TASK BRIEF:
Look through the listing below, and wherever a line has the string "prototypes", copy it.

MATERIAL SUPPLIED:
···
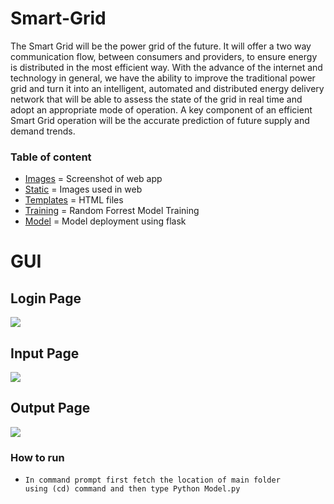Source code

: # Smart-Grid
The Smart Grid will be the power grid of the future. It will offer a two way communication flow, between consumers and
providers, to ensure energy is distributed in the most efficient way. With the advance of the internet and technology in
general, we have the ability to improve the traditional power grid and turn it into an intelligent, automated and distributed
energy delivery network that will be able to assess the state of the grid in real time and adopt an appropriate mode of
operation. A key component of an efficient Smart Grid operation will be the accurate prediction of future supply and
demand trends.


### Table of content

- [Images](https://github.com/SarangDeshmukh7/Smart-Grid-End-to-End/tree/master/Images) = Screenshot of web app
- [Static](https://github.com/SarangDeshmukh7/Smart-Grid-End-to-End/tree/master/Static) = Images used in web
- [Templates](https://github.com/SarangDeshmukh7/Smart-Grid-End-to-End/tree/master/templates) = HTML files
- [Training](https://github.com/SarangDeshmukh7/Smart-Grid-End-to-End/blob/master/Training.ipynb) = Random Forrest Model Training
- [Model](https://github.com/SarangDeshmukh7/Smart-Grid-End-to-End/blob/master/Model.py) = Model deployment using flask




# GUI 

## Login Page
<img src = "https://user-images.githubusercontent.com/66946910/98669999-0ca32c00-2378-11eb-84c0-f36592e2285a.png"/>

## Input Page
<img src = "https://user-images.githubusercontent.com/66946910/98670005-0e6cef80-2378-11eb-9699-05b1717ec0ea.png"/>

## Output Page
<img src = "https://user-images.githubusercontent.com/66946910/98670011-0f9e1c80-2378-11eb-9c98-723685e3b9b9.png"/>



### How to run
- <code>In command prompt first fetch the location of main folder using (cd) command and then type Python Model.py</code>
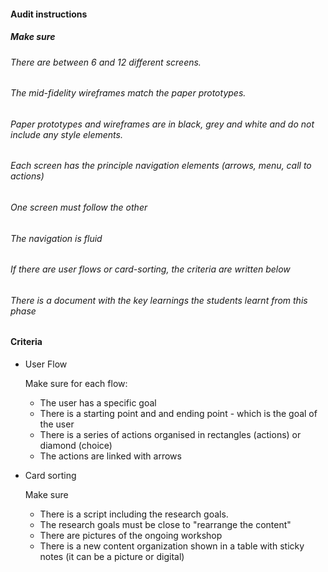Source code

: #### Audit instructions

##### Make sure

###### There are between 6 and 12 different screens.
###### The mid-fidelity wireframes match the paper prototypes.
###### Paper prototypes and wireframes are in black, grey and white and do not include any style elements.
###### Each screen has the principle navigation elements (arrows, menu, call to actions)
###### One screen must follow the other
###### The navigation is fluid
###### If there are user flows or card-sorting, the criteria are written below
###### There is a document with the key learnings the students learnt from this phase

#### Criteria

- User Flow
    
    Make sure for each flow: 
    
    - The user has a specific goal
    - There is a starting point and and ending point - which is the goal of the user
    - There is a series of actions organised in rectangles (actions) or diamond (choice)
    - The actions are linked with arrows
    
- Card sorting
    
    Make sure
    
    - There is a script including the research goals.
    - The research goals must be close to "rearrange the content"
    - There are pictures of the ongoing workshop
    - There is a new content organization shown in a table with sticky notes (it can be a picture or digital)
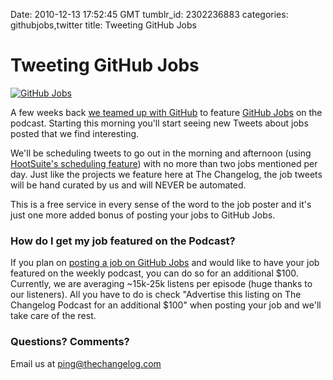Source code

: Date: 2010-12-13 17:52:45 GMT
tumblr_id: 2302236883
categories: githubjobs,twitter
title: Tweeting GitHub Jobs

# Tweeting GitHub Jobs

<a href="http://jobs.github.com?a=changelog"><img src="http://cl.ly/1M0v1g0I2H2f202P0l0G/github-jobs.png" alt="GitHub Jobs" /></a>

A few weeks back [we teamed up with GitHub](https://github.com/blog/753-github-jobs-on-the-changelog-podcast) to feature [GitHub Jobs](http://jobs.github.com?a=changelog) on the podcast. Starting this morning you'll start seeing new Tweets about jobs posted that we find interesting.

We'll be scheduling tweets to go out in the morning and afternoon (using [HootSuite's scheduling feature](http://help.hootsuite.com/entries/128582-how-to-schedule-a-status-update)) with no more than two jobs mentioned per day. Just like the projects we feature here at The Changelog, the job tweets will be hand curated by us and will NEVER be automated.

This is a free service in every sense of the word to the job poster and it's just one more added bonus of posting your jobs to GitHub Jobs.

### How do I get my job featured on the Podcast?

If you plan on [posting a job on GitHub Jobs](https://jobs.github.com/post?a=changelog) and would like to have your job featured on the weekly podcast, you can do so for an additional $100. Currently, we are averaging ~15k-25k listens per episode (huge thanks to our listeners). All you have to do is check "Advertise this listing on The Changelog Podcast for an additional $100" when posting your job and we'll take care of the rest.

### Questions? Comments?

Email us at [ping@thechangelog.com](mailto:ping@thechangelog.com)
···
RESPONSE TO THE TASK:
###### The mid-fidelity wireframes match the paper prototypes.
###### Paper prototypes and wireframes are in black, grey and white and do not include any style elements.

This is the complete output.